Marco Odermatt wurde im olympischen Riesenslalom von seinem Nachfolger um 0,58 Sekunden geschlagen, sicherte sich jedoch bei den Winterspielen 2026 bereits seine dritte Medaille – nach Silber im Team‑Kombinationswettbewerb und Bronze im Super‑G. Damit ist er der erste Schweizer Alpinathlet, der insgesamt vier olympische Medaillen vorweisen kann. Bei den Frauen hat nur Vreni Schneider mehr, nämlich fünf.
Mit Loïc Meillard schaffte es ein zweiter Schweizer auf das Podest. Für den Westschweizer gibt es wie schon im Vorjahr an der WM die Bronzemedaille. Es ist seine zweite in Bormio nach dem Gewinn von Silber in der Team-Kombination mit Marco Odermatt.

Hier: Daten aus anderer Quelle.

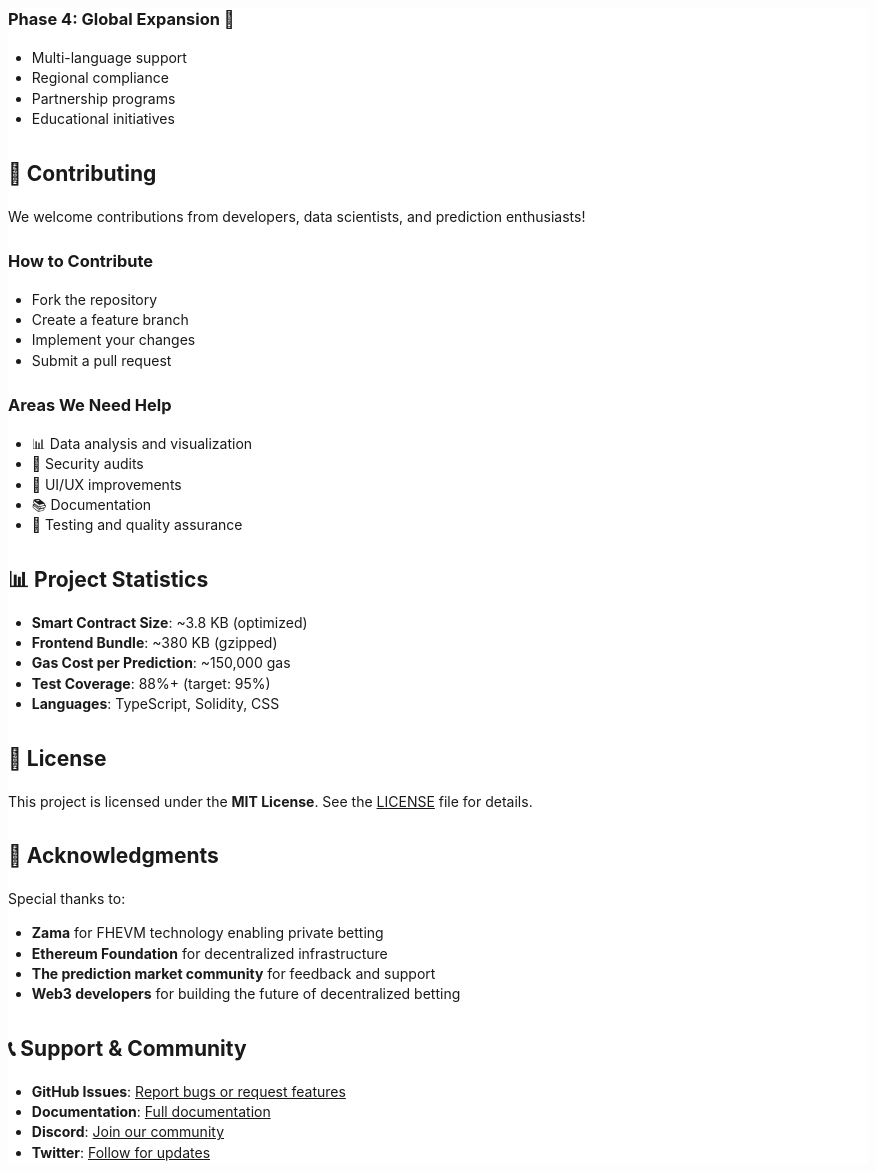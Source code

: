 ### **Phase 4: Global Expansion** 🔮
- Multi-language support
- Regional compliance
- Partnership programs
- Educational initiatives

## 🤝 Contributing

We welcome contributions from developers, data scientists, and prediction enthusiasts!

### **How to Contribute**
- Fork the repository
- Create a feature branch
- Implement your changes
- Submit a pull request

### **Areas We Need Help**
- 📊 Data analysis and visualization
- 🔐 Security audits
- 🎨 UI/UX improvements
- 📚 Documentation
- 🧪 Testing and quality assurance

## 📊 Project Statistics

- **Smart Contract Size**: ~3.8 KB (optimized)
- **Frontend Bundle**: ~380 KB (gzipped)
- **Gas Cost per Prediction**: ~150,000 gas
- **Test Coverage**: 88%+ (target: 95%)
- **Languages**: TypeScript, Solidity, CSS

## 📝 License

This project is licensed under the **MIT License**. See the [LICENSE](LICENSE) file for details.

## 🙏 Acknowledgments

Special thanks to:
- **Zama** for FHEVM technology enabling private betting
- **Ethereum Foundation** for decentralized infrastructure
- **The prediction market community** for feedback and support
- **Web3 developers** for building the future of decentralized betting

## 📞 Support & Community

- **GitHub Issues**: [Report bugs or request features](https://github.com/loserner/SendMax/issues)
- **Documentation**: [Full documentation](https://github.com/loserner/SendMax/wiki)
- **Discord**: [Join our community](https://github.com/loserner/SendMax/discussions)
- **Twitter**: [Follow for updates](https://github.com/loserner/SendMax)

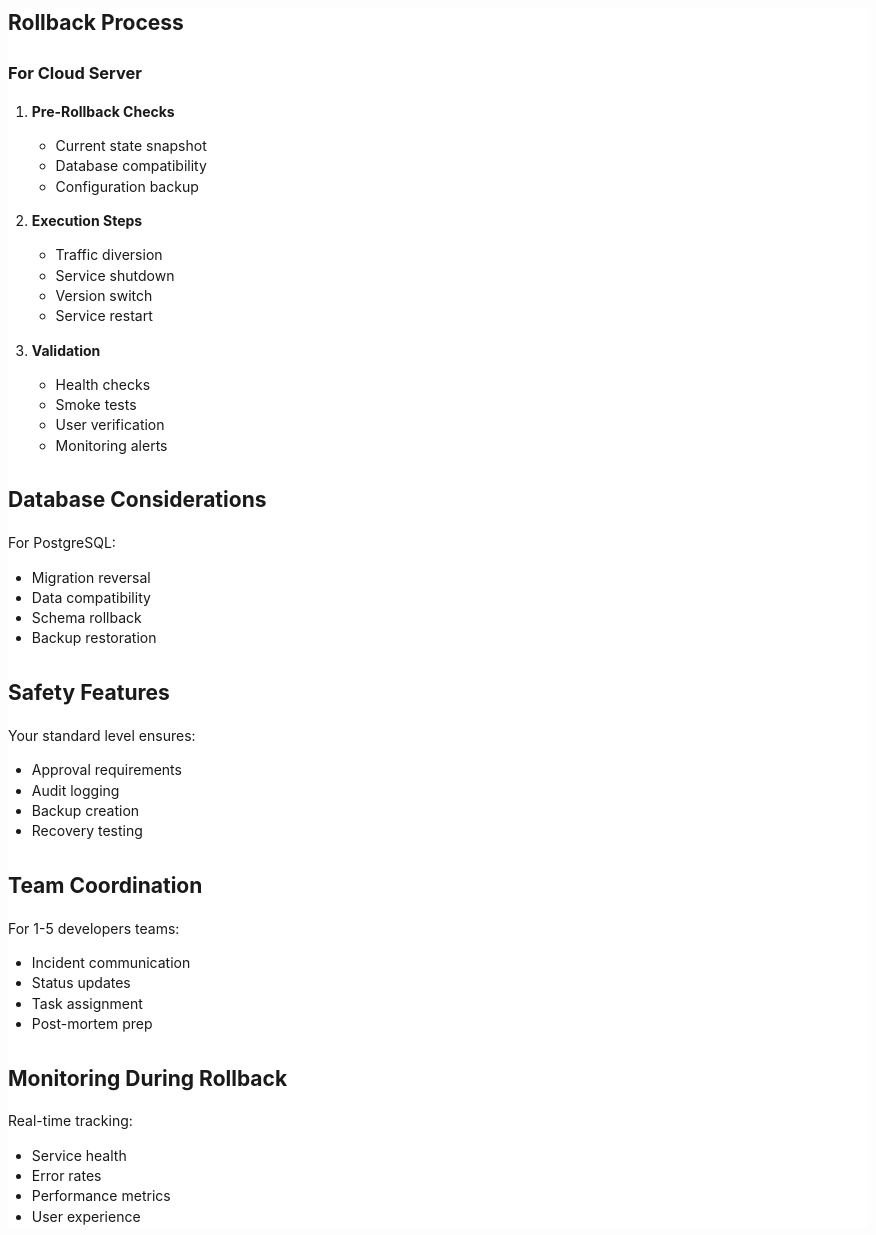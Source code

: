 ## Rollback Process

### For Cloud Server
1. **Pre-Rollback Checks**
   - Current state snapshot
   - Database compatibility
   - Configuration backup

2. **Execution Steps**
   - Traffic diversion
   - Service shutdown
   - Version switch
   - Service restart

3. **Validation**
   - Health checks
   - Smoke tests
   - User verification
   - Monitoring alerts

## Database Considerations

For PostgreSQL:
- Migration reversal
- Data compatibility
- Schema rollback
- Backup restoration

## Safety Features

Your standard level ensures:
- Approval requirements
- Audit logging
- Backup creation
- Recovery testing

## Team Coordination

For 1-5 developers teams:
- Incident communication
- Status updates
- Task assignment
- Post-mortem prep

## Monitoring During Rollback

Real-time tracking:
- Service health
- Error rates
- Performance metrics
- User experience
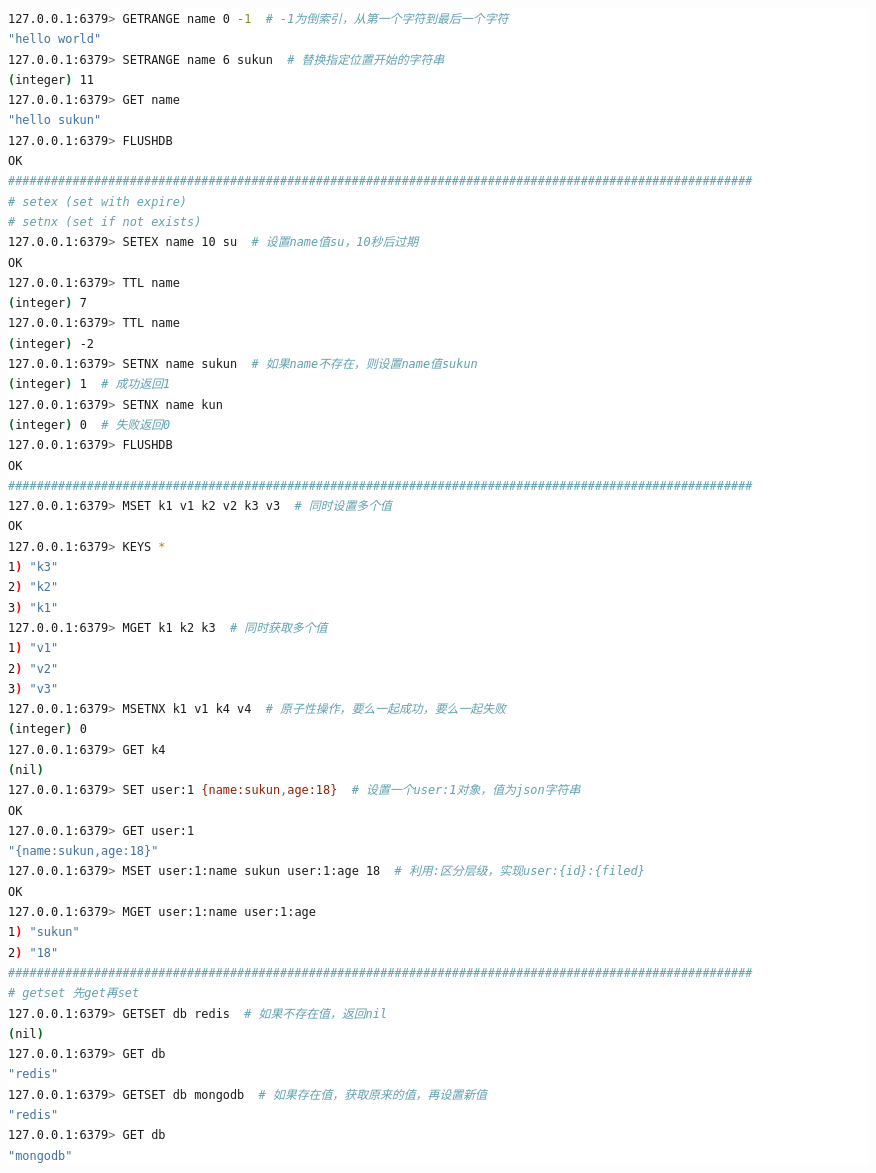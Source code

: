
 ```bash
127.0.0.1:6379> GETRANGE name 0 -1  # -1为倒索引，从第一个字符到最后一个字符
"hello world"
127.0.0.1:6379> SETRANGE name 6 sukun  # 替换指定位置开始的字符串
(integer) 11
127.0.0.1:6379> GET name
"hello sukun"
127.0.0.1:6379> FLUSHDB
OK
########################################################################################################
# setex (set with expire)
# setnx (set if not exists)
127.0.0.1:6379> SETEX name 10 su  # 设置name值su，10秒后过期
OK
127.0.0.1:6379> TTL name
(integer) 7
127.0.0.1:6379> TTL name
(integer) -2
127.0.0.1:6379> SETNX name sukun  # 如果name不存在，则设置name值sukun
(integer) 1  # 成功返回1
127.0.0.1:6379> SETNX name kun
(integer) 0  # 失败返回0
127.0.0.1:6379> FLUSHDB
OK
########################################################################################################
127.0.0.1:6379> MSET k1 v1 k2 v2 k3 v3  # 同时设置多个值
OK
127.0.0.1:6379> KEYS *
1) "k3"
2) "k2"
3) "k1"
127.0.0.1:6379> MGET k1 k2 k3  # 同时获取多个值
1) "v1"
2) "v2"
3) "v3"
127.0.0.1:6379> MSETNX k1 v1 k4 v4  # 原子性操作，要么一起成功，要么一起失败
(integer) 0
127.0.0.1:6379> GET k4
(nil)
127.0.0.1:6379> SET user:1 {name:sukun,age:18}  # 设置一个user:1对象，值为json字符串
OK
127.0.0.1:6379> GET user:1
"{name:sukun,age:18}"
127.0.0.1:6379> MSET user:1:name sukun user:1:age 18  # 利用:区分层级，实现user:{id}:{filed}
OK
127.0.0.1:6379> MGET user:1:name user:1:age
1) "sukun"
2) "18"
########################################################################################################
# getset 先get再set
127.0.0.1:6379> GETSET db redis  # 如果不存在值，返回nil
(nil)
127.0.0.1:6379> GET db
"redis"
127.0.0.1:6379> GETSET db mongodb  # 如果存在值，获取原来的值，再设置新值
"redis"
127.0.0.1:6379> GET db
"mongodb"
```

Auf den ersten vier Rängen gab es in der Entscheidung keine Verschiebungen. So landete Thomas Tumler trotz der drittschnellsten Zeit im zweiten Durchgang auf dem guten, aber undankbaren 4. Platz. Am Ende fehlten dem WM-Zweiten von Saalbach 28 Hundertstel zu Bronze.
Nicht ganz mit den Schnellsten mithalten konnte Luca Aerni. Der Berner machte in der Entscheidung drei Plätze gut und fuhr auf Schlussrang 18.